Whitebox testing is the most obvious example of code that has a good excuse for poking inside implementation details. For running jsr166 tests, I'm happy to report that the following seems to work:

<jvmarg value="-Xbootclasspath/p:@{classes}" unless:set="modules"/>
<jvmarg line="--patch-module java.base=@{classes}" if:set="modules"/>
+<jvmarg line="--add-opens java.base/java.util=ALL-UNNAMED" if:set="modules"/> +<jvmarg line="--add-opens java.base/java.util.concurrent=ALL-UNNAMED" if:set="modules"/> +<jvmarg line="--add-opens java.base/java.util.concurrent.atomic=ALL-UNNAMED" if:set="modules"/> +<jvmarg line="--add-opens java.base/java.util.concurrent.locks=ALL-UNNAMED" if:set="modules"/>

It would be nice if there was explicit guidance for authors of tooling software like test harnesses.
There have been a number of threads on jigsaw-dev on this topic.
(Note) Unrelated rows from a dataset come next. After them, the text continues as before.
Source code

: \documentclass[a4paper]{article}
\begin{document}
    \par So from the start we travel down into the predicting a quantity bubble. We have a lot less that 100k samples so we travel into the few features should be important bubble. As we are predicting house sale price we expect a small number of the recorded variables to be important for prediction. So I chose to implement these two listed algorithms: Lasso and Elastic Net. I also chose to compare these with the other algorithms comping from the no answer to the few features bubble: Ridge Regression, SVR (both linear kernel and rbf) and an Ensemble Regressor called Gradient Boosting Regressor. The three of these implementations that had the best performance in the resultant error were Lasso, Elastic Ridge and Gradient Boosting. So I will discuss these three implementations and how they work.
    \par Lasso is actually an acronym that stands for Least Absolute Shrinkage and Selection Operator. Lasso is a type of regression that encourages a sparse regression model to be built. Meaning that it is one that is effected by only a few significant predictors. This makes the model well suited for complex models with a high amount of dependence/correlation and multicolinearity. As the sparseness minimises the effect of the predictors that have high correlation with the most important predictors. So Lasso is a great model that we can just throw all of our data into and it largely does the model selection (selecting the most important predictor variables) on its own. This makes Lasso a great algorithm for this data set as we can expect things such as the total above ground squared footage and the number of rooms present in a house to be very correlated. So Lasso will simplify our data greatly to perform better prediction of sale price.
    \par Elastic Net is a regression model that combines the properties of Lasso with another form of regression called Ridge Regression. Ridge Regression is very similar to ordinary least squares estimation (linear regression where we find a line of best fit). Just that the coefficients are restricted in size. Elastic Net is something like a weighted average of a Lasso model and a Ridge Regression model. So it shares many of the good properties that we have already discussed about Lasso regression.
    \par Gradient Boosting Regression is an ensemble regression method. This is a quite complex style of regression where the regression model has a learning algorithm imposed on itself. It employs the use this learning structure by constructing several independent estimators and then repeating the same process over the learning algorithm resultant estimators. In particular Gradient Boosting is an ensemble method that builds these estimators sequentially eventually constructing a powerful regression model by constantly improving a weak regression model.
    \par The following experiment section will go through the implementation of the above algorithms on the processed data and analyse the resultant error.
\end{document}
Whitebox tests that are in the same package as the API under test (by convention or because they are testing package-private methods) can be compiled and run "as if" they are part of the module. This is done with the --patch-module option, like what you are doing to override the jsr166 classes in java.base. Code in a module can do "deep reflection" on any element of any type in its own module so the tests shouldn't have any issue when they are in the module. That said, there might some additional command line options needed to allow the test runner invoke the tests (where the tests are added to the module in a non-exported package) or where the tests links to the supporting test library (probably JUnit here). We've worked with many scenarios where everything is modules or where there is a mix of modules and class path, it can all be made to work. In time then I hope the test runners will make this easier but there isn't anything specifically written up yet.


It would be nice if the production software could define test-only methods (think "checkInvariants()") that could be invoked without having to resort to reflection. Google has some use-this-method-in-tests-only tooling that uses annotations, but the enforcement is external to the jdk. I keep hoping that module systems would somehow work at the method level instead of the package level, because we already have visibility keywords like private at the method level.
If the checkInvariant methods aren't public then the packages that they are in will needed to be opened to whoever calls them. For the scenario then qualified exports or qualified opens can be used to export and/or open specific packages to test modules.


Giving access to internals to legitimate tools while preventing other uses seems like a Hard Problem. For tools like debuggers or heap analyzers that really want to see everything, there will be a strong desire to "disable all module checks". Or maybe the right way is for users to patch them into java.base? Guidance needed.
We updated the debugger support and the tools APIs to support modules some time ago. I'm not sure if we have a specific issue in mind but the debugger support involves JVM TI and JNI on the backend so there isn't an issue with accessibility. Heap analyzers that are based on the tool APIs should be fine too, as should tools and agents based on the instrumentation API (it's even possible for agents that don't know anything about modules to instrument code in modules).